What is needed: Look through the listing below and report the lines that have the word "COMMUNICATION" in them.

☆ ☆ ☆ ☆ ☆

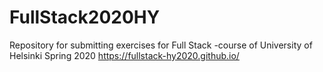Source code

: # FullStack2020HY
Repository for submitting exercises for Full Stack -course of University of Helsinki Spring 2020
https://fullstack-hy2020.github.io/
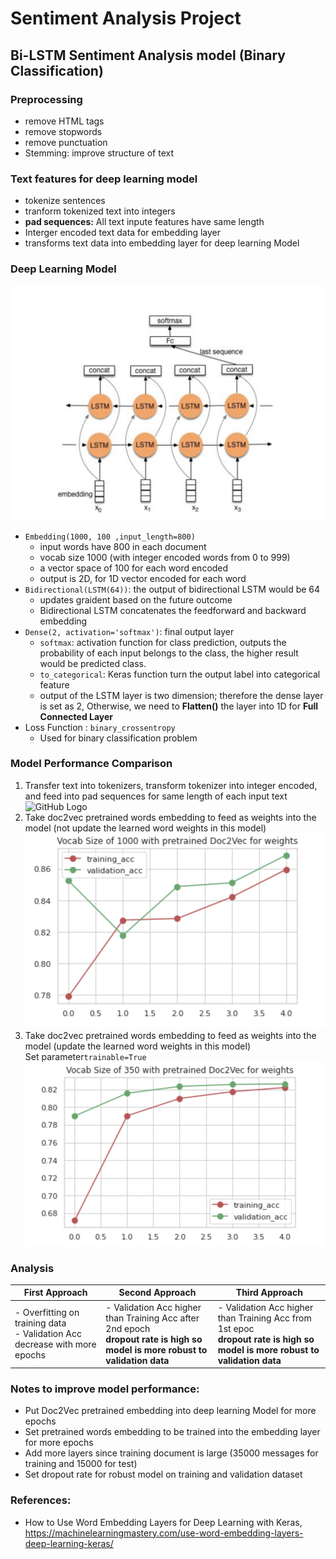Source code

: # Sentiment Analysis Project

## Bi-LSTM Sentiment Analysis model (Binary Classification)
### Preprocessing
- remove HTML tags
- remove stopwords
- remove punctuation
- Stemming: improve structure of text

### Text features for deep learning model
- tokenize sentences
- tranform tokenized text into integers
- **pad sequences:** All text inpute features have same length
- Interger encoded text data for embedding layer
- transforms text data into embedding layer for deep learning Model

### Deep Learning Model
![GitHub Logo](photo/BiLSTM_model.png)
- ``Embedding(1000, 100 ,input_length=800)``
   - input words have 800 in each document
   - vocab size 1000 (with integer encoded words from 0 to 999)
   - a vector space of 100 for each word encoded
   - output is 2D, for 1D vector encoded for each word
- ``Bidirectional(LSTM(64))``: the output of bidirectional LSTM would be 64
  - updates graident based on the future outcome
  - Bidirectional LSTM concatenates the feedforward and backward embedding
- ``Dense(2, activation='softmax')``: final output layer
  - ``softmax``: activation function for class prediction, outputs the probability of each input belongs to the class, the higher result would be predicted class.
  - ``to_categorical``: Keras function turn the output label into categorical feature
  - output of the LSTM layer is two dimension; therefore the dense layer is set as 2, Otherwise, we need to **Flatten()** the layer into 1D for **Full Connected Layer**
- Loss Function : ``binary_crossentropy``
  - Used for binary classification problem

### Model Performance Comparison
1. Transfer text into tokenizers, transform tokenizer into integer encoded, and feed into pad sequences for same length of each input text
![GitHub Logo](photo/photo_1.png=200x100)
2. Take doc2vec pretrained words embedding to feed as weights into the model (not update the learned word weights in this model)
![GitHub Logo](photo/photo_2.png)
3. Take doc2vec pretrained words embedding to feed as weights into the model (update the learned word weights in this model) <br>Set parameter``trainable=True``
![GitHub Logo](photo/photo_3.png)

### Analysis
First Approach | Second Approach | Third Approach
------------ | ------------- | -------------
- Overfitting on training data<br>- Validation Acc decrease with more epochs | - Validation Acc higher than Training Acc after 2nd epoch <br>**dropout rate is high so model is more robust to validation data** | - Validation Acc higher than Training Acc from 1st epoc <br>**dropout rate is high so model is more robust to validation data**

### Notes to improve model performance:
- Put Doc2Vec pretrained embedding into deep learning Model for more epochs
- Set pretrained words embedding to be trained into the embedding layer for more epochs
- Add more layers since training document is large (35000 messages for training and 15000 for test)
- Set dropout rate for robust model on training and validation dataset

### References:
- How to Use Word Embedding Layers for Deep Learning with Keras, <br>https://machinelearningmastery.com/use-word-embedding-layers-deep-learning-keras/
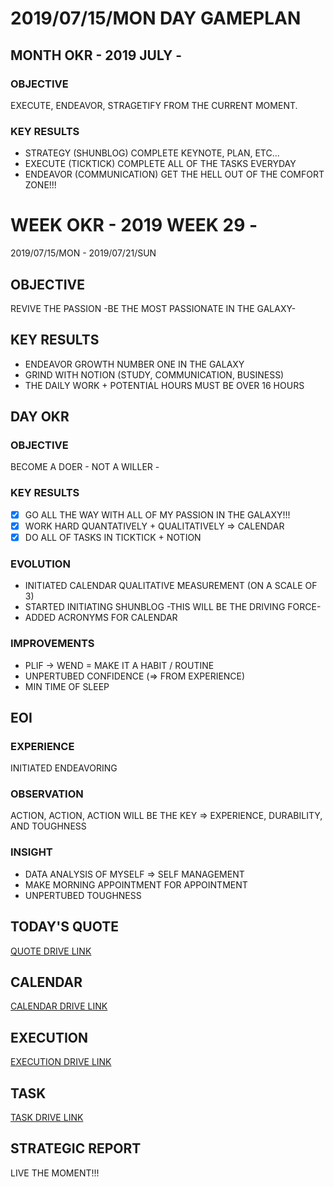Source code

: # 2019/07/15/MON DAY GAMEPLAN

## MONTH OKR - 2019 JULY -

### OBJECTIVE

EXECUTE, ENDEAVOR, STRAGETIFY FROM THE CURRENT MOMENT.

### KEY RESULTS

- STRATEGY (SHUNBLOG) COMPLETE KEYNOTE, PLAN, ETC...
- EXECUTE (TICKTICK) COMPLETE ALL OF THE TASKS EVERYDAY
- ENDEAVOR (COMMUNICATION) GET THE HELL OUT OF THE COMFORT ZONE!!!

# WEEK OKR - 2019 WEEK 29 -

2019/07/15/MON - 2019/07/21/SUN

## OBJECTIVE

REVIVE THE PASSION -BE THE MOST PASSIONATE IN THE GALAXY-

## KEY RESULTS

- ENDEAVOR GROWTH NUMBER ONE IN THE GALAXY
- GRIND WITH NOTION (STUDY, COMMUNICATION, BUSINESS)
- THE DAILY WORK + POTENTIAL HOURS MUST BE OVER 16 HOURS

## DAY OKR

### OBJECTIVE

BECOME A DOER - NOT A WILLER -

### KEY RESULTS

- [x] GO ALL THE WAY WITH ALL OF MY PASSION IN THE GALAXY!!!
- [x] WORK HARD QUANTATIVELY + QUALITATIVELY => CALENDAR
- [x] DO ALL OF TASKS IN TICKTICK + NOTION

### EVOLUTION

- INITIATED CALENDAR QUALITATIVE MEASUREMENT (ON A SCALE OF 3)
- STARTED INITIATING SHUNBLOG -THIS WILL BE THE DRIVING FORCE-
- ADDED ACRONYMS FOR CALENDAR

### IMPROVEMENTS

- PLIF -> WEND = MAKE IT A HABIT / ROUTINE
- UNPERTUBED CONFIDENCE (=> FROM EXPERIENCE)
- MIN TIME OF SLEEP

## EOI

### EXPERIENCE

INITIATED ENDEAVORING

### OBSERVATION

ACTION, ACTION, ACTION WILL BE THE KEY => EXPERIENCE, DURABILITY, AND TOUGHNESS

### INSIGHT

- DATA ANALYSIS OF MYSELF => SELF MANAGEMENT
- MAKE MORNING APPOINTMENT FOR APPOINTMENT
- UNPERTUBED TOUGHNESS

## TODAY'S QUOTE

[QUOTE DRIVE LINK](https://drive.google.com/open?id=1cEbpzHe_uMpPt1LNYcw1ltowqpwADEeK)

## CALENDAR

[CALENDAR DRIVE LINK](https://drive.google.com/open?id=1HClsqW1tpeTsV2_f8MqDRJjICAsm2HeG)

## EXECUTION

[EXECUTION DRIVE LINK](https://docs.google.com/spreadsheets/d/1nUFC_97On1yc2Gvo3tWCSQ-rK42_PwxnO0aDLirarqA/edit?usp=sharing)

## TASK

[TASK DRIVE LINK](https://drive.google.com/open?id=1Wp3vLP4KveVo84C0nVKqOb9uSjC63r2h)

## STRATEGIC REPORT

LIVE THE MOMENT!!!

☆ ☆ ☆ ☆ ☆

Answer to this problem:
- ENDEAVOR (COMMUNICATION) GET THE HELL OUT OF THE COMFORT ZONE!!!
- GRIND WITH NOTION (STUDY, COMMUNICATION, BUSINESS)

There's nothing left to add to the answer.